One lesson (re)learned from this project is how innovation can be the fruit of serendipity and accident, instead of careful product research followed by project planning. After all, extending Bubbline with a presentation UI, and extending CockroachDB with a generous heuristic-based generator for syntax suggestions, were “just” meant to add some additional spiciness to a project otherwise focused on fixing past shortcomings with our line editor. Yet, it is undeniable that good value was delivered as a side effect. The integration of the completion widget in the Bubbline UI provides a good example of widget composition using the Bubble Tea framework, and will teach maintainers the means to enhance our terminal UX further.
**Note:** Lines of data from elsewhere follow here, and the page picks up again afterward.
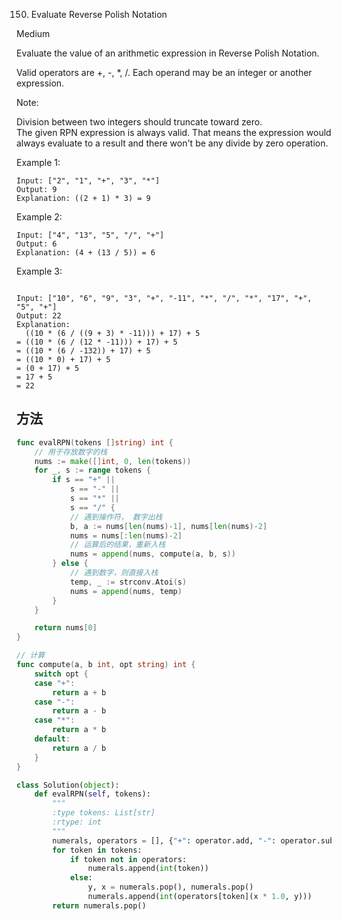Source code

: 150. Evaluate Reverse Polish Notation


Medium


Evaluate the value of an arithmetic expression in Reverse Polish Notation.

Valid operators are +, -, *, /. Each operand may be an integer or another expression.

Note:


Division between two integers should truncate toward zero.  
The given RPN expression is always valid. That means the expression would always evaluate to a result and there won't be any divide by zero operation.  


Example 1:

```
Input: ["2", "1", "+", "3", "*"]
Output: 9
Explanation: ((2 + 1) * 3) = 9
```

Example 2:

```
Input: ["4", "13", "5", "/", "+"]
Output: 6
Explanation: (4 + (13 / 5)) = 6
```

Example 3:
```

Input: ["10", "6", "9", "3", "+", "-11", "*", "/", "*", "17", "+", "5", "+"]
Output: 22
Explanation: 
  ((10 * (6 / ((9 + 3) * -11))) + 17) + 5
= ((10 * (6 / (12 * -11))) + 17) + 5
= ((10 * (6 / -132)) + 17) + 5
= ((10 * 0) + 17) + 5
= (0 + 17) + 5
= 17 + 5
= 22
```

## 方法


```go
func evalRPN(tokens []string) int {
    // 用于存放数字的栈
	nums := make([]int, 0, len(tokens))
	for _, s := range tokens {
		if s == "+" ||
			s == "-" ||
			s == "*" ||
			s == "/" {
			// 遇到操作符， 数字出栈
			b, a := nums[len(nums)-1], nums[len(nums)-2]
			nums = nums[:len(nums)-2]
			// 运算后的结果，重新入栈
			nums = append(nums, compute(a, b, s))
		} else {
			// 遇到数字，则直接入栈
			temp, _ := strconv.Atoi(s)
			nums = append(nums, temp)
		}
	}

	return nums[0]
}

// 计算
func compute(a, b int, opt string) int {
	switch opt {
	case "+":
		return a + b
	case "-":
		return a - b
	case "*":
		return a * b
	default:
		return a / b
	}
}
```





```python
class Solution(object):
    def evalRPN(self, tokens):
        """
        :type tokens: List[str]
        :rtype: int
        """
        numerals, operators = [], {"+": operator.add, "-": operator.sub, "*": operator.mul, "/": operator.div}
        for token in tokens:
            if token not in operators:
                numerals.append(int(token))
            else:
                y, x = numerals.pop(), numerals.pop()
                numerals.append(int(operators[token](x * 1.0, y)))
        return numerals.pop()
```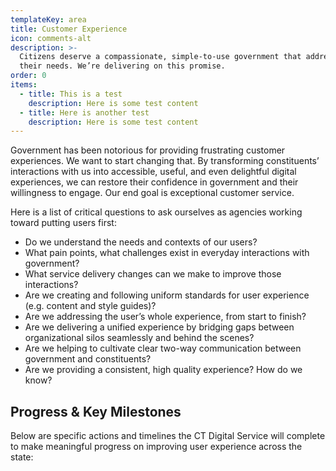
 ```yaml
---
templateKey: area
title: Customer Experience
icon: comments-alt
description: >-
  Citizens deserve a compassionate, simple-to-use government that addresses
  their needs. We’re delivering on this promise.
order: 0
items:
  - title: This is a test
    description: Here is some test content
  - title: Here is another test
    description: Here is some test content
---
```

Government has been notorious for providing frustrating customer experiences. We want to start changing that. By transforming constituents’ interactions with us into accessible, useful, and even delightful digital experiences, we can restore their confidence in government and their willingness to engage. Our end goal is exceptional customer service.

Here is a list of critical questions to ask ourselves as agencies working toward putting users first:  

* Do we understand the needs and contexts of our users? 
* What pain points, what challenges exist in everyday interactions with government?
* What service delivery changes can we make to improve those interactions?
* Are we creating and following uniform standards for user experience (e.g. content and style guides)?
* Are we addressing the user’s whole experience, from start to finish?
* Are we delivering a unified experience by bridging gaps between organizational silos seamlessly and behind the scenes?
* Are we helping to cultivate clear two-way communication between government and constituents?
* Are we providing a consistent, high quality experience? How do we know?



## Progress & Key Milestones

Below are specific actions and timelines the CT Digital Service will complete to make meaningful progress on improving user experience across the state:
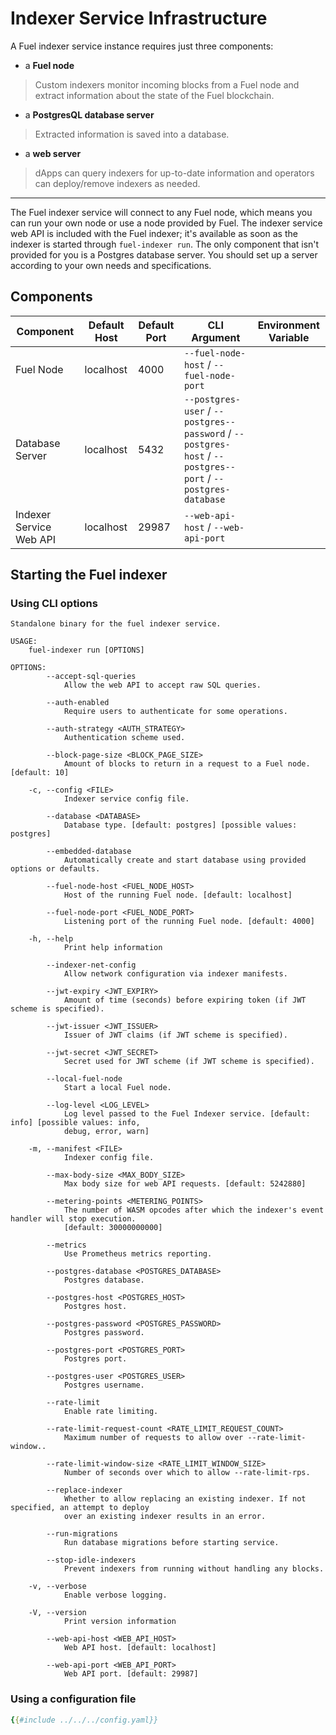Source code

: # Indexer Service Infrastructure

A Fuel indexer service instance requires just three components:

- a **Fuel node**

> Custom indexers monitor incoming blocks from a Fuel node and extract information about the state of the Fuel blockchain.

- a **PostgresQL database server**

> Extracted information is saved into a database.

- a **web server**

> dApps can query indexers for up-to-date information and operators can deploy/remove indexers as needed.

---

The Fuel indexer service will connect to any Fuel node, which means you can run your own node or use a node provided by Fuel. The indexer service web API is included with the Fuel indexer; it's available as soon as the indexer is started through `fuel-indexer run`. The only component that isn't provided for you is a Postgres database server. You should set up a server according to your own needs and specifications.

## Components

| Component | Default Host | Default Port | CLI Argument | Environment Variable |
|---|---|---|---|---|
| Fuel Node | localhost | 4000 | `--fuel-node-host` / `--fuel-node-port` |  |
| Database Server | localhost | 5432 | `--postgres-user` / `--postgres--password` / `--postgres-host` / `--postgres--port` / `--postgres-database` |  |
| Indexer Service Web API | localhost | 29987 | `--web-api-host` / `--web-api-port` |  |

## Starting the Fuel indexer

### Using CLI options

```text
Standalone binary for the fuel indexer service.

USAGE:
    fuel-indexer run [OPTIONS]

OPTIONS:
        --accept-sql-queries
            Allow the web API to accept raw SQL queries.

        --auth-enabled
            Require users to authenticate for some operations.

        --auth-strategy <AUTH_STRATEGY>
            Authentication scheme used.

        --block-page-size <BLOCK_PAGE_SIZE>
            Amount of blocks to return in a request to a Fuel node. [default: 10]

    -c, --config <FILE>
            Indexer service config file.

        --database <DATABASE>
            Database type. [default: postgres] [possible values: postgres]

        --embedded-database
            Automatically create and start database using provided options or defaults.

        --fuel-node-host <FUEL_NODE_HOST>
            Host of the running Fuel node. [default: localhost]

        --fuel-node-port <FUEL_NODE_PORT>
            Listening port of the running Fuel node. [default: 4000]

    -h, --help
            Print help information

        --indexer-net-config
            Allow network configuration via indexer manifests.

        --jwt-expiry <JWT_EXPIRY>
            Amount of time (seconds) before expiring token (if JWT scheme is specified).

        --jwt-issuer <JWT_ISSUER>
            Issuer of JWT claims (if JWT scheme is specified).

        --jwt-secret <JWT_SECRET>
            Secret used for JWT scheme (if JWT scheme is specified).

        --local-fuel-node
            Start a local Fuel node.

        --log-level <LOG_LEVEL>
            Log level passed to the Fuel Indexer service. [default: info] [possible values: info,
            debug, error, warn]

    -m, --manifest <FILE>
            Indexer config file.

        --max-body-size <MAX_BODY_SIZE>
            Max body size for web API requests. [default: 5242880]

        --metering-points <METERING_POINTS>
            The number of WASM opcodes after which the indexer's event handler will stop execution.
            [default: 30000000000]

        --metrics
            Use Prometheus metrics reporting.

        --postgres-database <POSTGRES_DATABASE>
            Postgres database.

        --postgres-host <POSTGRES_HOST>
            Postgres host.

        --postgres-password <POSTGRES_PASSWORD>
            Postgres password.

        --postgres-port <POSTGRES_PORT>
            Postgres port.

        --postgres-user <POSTGRES_USER>
            Postgres username.

        --rate-limit
            Enable rate limiting.

        --rate-limit-request-count <RATE_LIMIT_REQUEST_COUNT>
            Maximum number of requests to allow over --rate-limit-window..

        --rate-limit-window-size <RATE_LIMIT_WINDOW_SIZE>
            Number of seconds over which to allow --rate-limit-rps.

        --replace-indexer
            Whether to allow replacing an existing indexer. If not specified, an attempt to deploy
            over an existing indexer results in an error.

        --run-migrations
            Run database migrations before starting service.

        --stop-idle-indexers
            Prevent indexers from running without handling any blocks.

    -v, --verbose
            Enable verbose logging.

    -V, --version
            Print version information

        --web-api-host <WEB_API_HOST>
            Web API host. [default: localhost]

        --web-api-port <WEB_API_PORT>
            Web API port. [default: 29987]

```

### Using a configuration file

```yaml
{{#include ../../../config.yaml}}
```
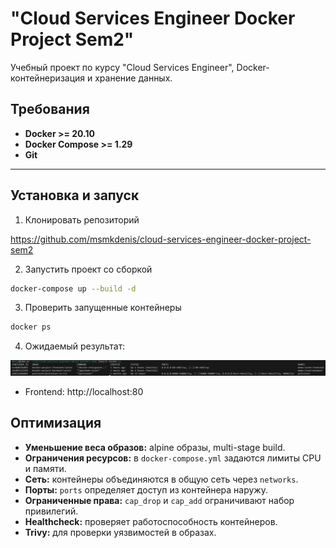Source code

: # "Cloud Services Engineer Docker Project Sem2"

Учебный проект по курсу "Cloud Services Engineer", Docker-контейнеризация и хранение данных.


## Требования

- **Docker >= 20.10**
- **Docker Compose >= 1.29**
- **Git**

---

## Установка и запуск

1. Клонировать репозиторий

https://github.com/msmkdenis/cloud-services-engineer-docker-project-sem2


2. Запустить проект со сборкой
```bash
docker-compose up --build -d
```

3. Проверить запущенные контейнеры
```bash
docker ps
```
4. Ожидаемый результат:

![alt text](image.png)

- Frontend: http://localhost:80

## Оптимизация

- **Уменьшение веса образов:** alpine образы, multi-stage build.
- **Ограничения ресурсов:** в `docker-compose.yml` задаются лимиты CPU и памяти.
- **Сеть:** контейнеры объединяются в общую сеть через `networks`.
- **Порты:** `ports` определяет доступ из контейнера наружу.
- **Ограниченные права:** `cap_drop` и `cap_add` ограничивают набор привилегий.
- **Healthcheck:** проверяет работоспособность контейнеров.
- **Trivy:** для проверки уязвимостей в образах.
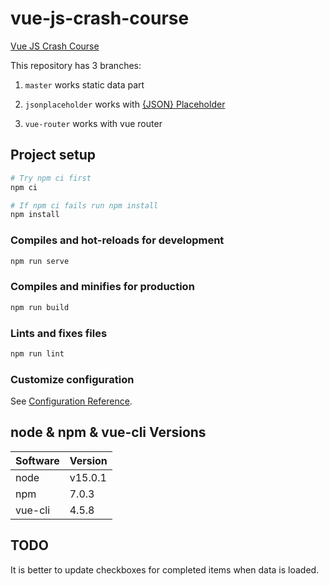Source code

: # vue-js-crash-course

[Vue JS Crash Course](https://www.youtube.com/watch?v=Wy9q22isx3U)

This repository has 3 branches:

1. `master` works static data part

2. `jsonplaceholder` works with [{JSON} Placeholder](https://jsonplaceholder.typicode.com)

3. `vue-router` works with vue router

## Project setup

```bash
# Try npm ci first
npm ci

# If npm ci fails run npm install
npm install
```

### Compiles and hot-reloads for development

```bash
npm run serve
```

### Compiles and minifies for production

```bash
npm run build
```

### Lints and fixes files

```bash
npm run lint
```

### Customize configuration

See [Configuration Reference](https://cli.vuejs.org/config/).

## node & npm & vue-cli Versions

| Software | Version |
|----------|---------|
| node     | v15.0.1 |
| npm      | 7.0.3   |
| vue-cli  | 4.5.8   |

## TODO

It is better to update checkboxes for completed items when data is loaded.
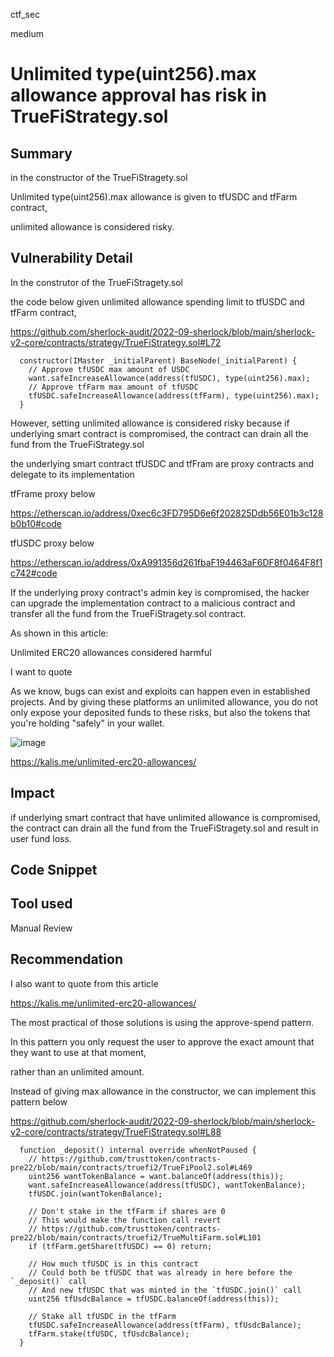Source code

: ctf_sec

medium

# Unlimited type(uint256).max allowance approval has risk in TrueFiStrategy.sol

## Summary

in the constructor of the TrueFiStragety.sol

Unlimited type(uint256).max allowance is given to tfUSDC and tfFarm contract,

unlimited allowance is considered risky.

## Vulnerability Detail

In the construtor of the TrueFiStragety.sol

the code below given unlimited allowance spending limit to  tfUSDC and tfFarm contract,

https://github.com/sherlock-audit/2022-09-sherlock/blob/main/sherlock-v2-core/contracts/strategy/TrueFiStrategy.sol#L72

```solidity
  constructor(IMaster _initialParent) BaseNode(_initialParent) {
    // Approve tfUSDC max amount of USDC
    want.safeIncreaseAllowance(address(tfUSDC), type(uint256).max);
    // Approve tfFarm max amount of tfUSDC
    tfUSDC.safeIncreaseAllowance(address(tfFarm), type(uint256).max);
  }
```

However,  setting unlimited allowance is considered risky because if underlying smart contract
is compromised, the contract can drain all the fund from the TrueFiStrategy.sol

the underlying smart contract tfUSDC and tfFram are proxy contracts and delegate to its implementation

tfFrame proxy below

https://etherscan.io/address/0xec6c3FD795D6e6f202825Ddb56E01b3c128b0b10#code

tfUSDC proxy below

https://etherscan.io/address/0xA991356d261fbaF194463aF6DF8f0464F8f1c742#code

If the underlying proxy contract's admin key is compromised, the hacker can upgrade the implementation contract to a malicious
contract and transfer all the fund from the TrueFiStragety.sol contract.

As shown in this article:

Unlimited ERC20 allowances considered harmful

I want to quote

As we know, bugs can exist and exploits can happen even in established projects. 
And by giving these platforms an unlimited allowance, you do not only expose your deposited 
funds to these risks, but also the tokens that you're holding "safely" in your wallet.

![image](https://user-images.githubusercontent.com/114844362/193451149-4f45905c-7a53-41cc-aee3-fc27ba16a2ff.png)


https://kalis.me/unlimited-erc20-allowances/

## Impact

if underlying smart contract that have unlimited allowance is compromised, the contract can drain all the fund from the TrueFiStragety.sol and result in user fund loss.

## Code Snippet

## Tool used

Manual Review

## Recommendation

I also want to quote from this article

https://kalis.me/unlimited-erc20-allowances/

The most practical of those solutions is using the approve-spend pattern. 

In this pattern you only request the user to approve the exact amount that they want to use at that moment, 

rather than an unlimited amount.

Instead of giving max allowance in the constructor, we can implement this pattern below

https://github.com/sherlock-audit/2022-09-sherlock/blob/main/sherlock-v2-core/contracts/strategy/TrueFiStrategy.sol#L88

```solidity
  function _deposit() internal override whenNotPaused {
    // https://github.com/trusttoken/contracts-pre22/blob/main/contracts/truefi2/TrueFiPool2.sol#L469
    uint256 wantTokenBalance = want.balanceOf(address(this));
    want.safeIncreaseAllowance(address(tfUSDC), wantTokenBalance);
    tfUSDC.join(wantTokenBalance);

    // Don't stake in the tfFarm if shares are 0
    // This would make the function call revert
    // https://github.com/trusttoken/contracts-pre22/blob/main/contracts/truefi2/TrueMultiFarm.sol#L101
    if (tfFarm.getShare(tfUSDC) == 0) return;

    // How much tfUSDC is in this contract
    // Could both be tfUSDC that was already in here before the `_deposit()` call
    // And new tfUSDC that was minted in the `tfUSDC.join()` call
    uint256 tfUsdcBalance = tfUSDC.balanceOf(address(this));

    // Stake all tfUSDC in the tfFarm
    tfUSDC.safeIncreaseAllowance(address(tfFarm), tfUsdcBalance);
    tfFarm.stake(tfUSDC, tfUsdcBalance);
  }
```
Our updated back-end SHOW COMPLETIONS logic can now be leveraged to power contextual suggestions in other tools, for example Cockroach Cloud’s upcoming web-based SQL editor. Its extensive test suite also constitutes a solid exercise of our SQL schema introspection logic.

The other lesson learned is how to keep organizational focus in mind. Cockroach Labs is primarily a database company, not a unix TTY engineering department. None of the work presented here would be possible without the intelligent event model of Charm’s Bubble Tea, which allowed us to avoid learning how to control the terminal directly, and forced us to decouple control from display logic in the presentation layer—a separation essential to build solid unit tests. Similarly, Cockroach Labs is a database company, not a programming language research lab. The implementation of a precise candidate generation engine, with all its new parsing and query planning technology, would be an opportunity cost we found too large to bear. Instead, our choice of simplified sketch-based heuristics limits the maintenance burden for our SQL teams, and guarantees a modest learning curve for folk wanting to add new heuristics.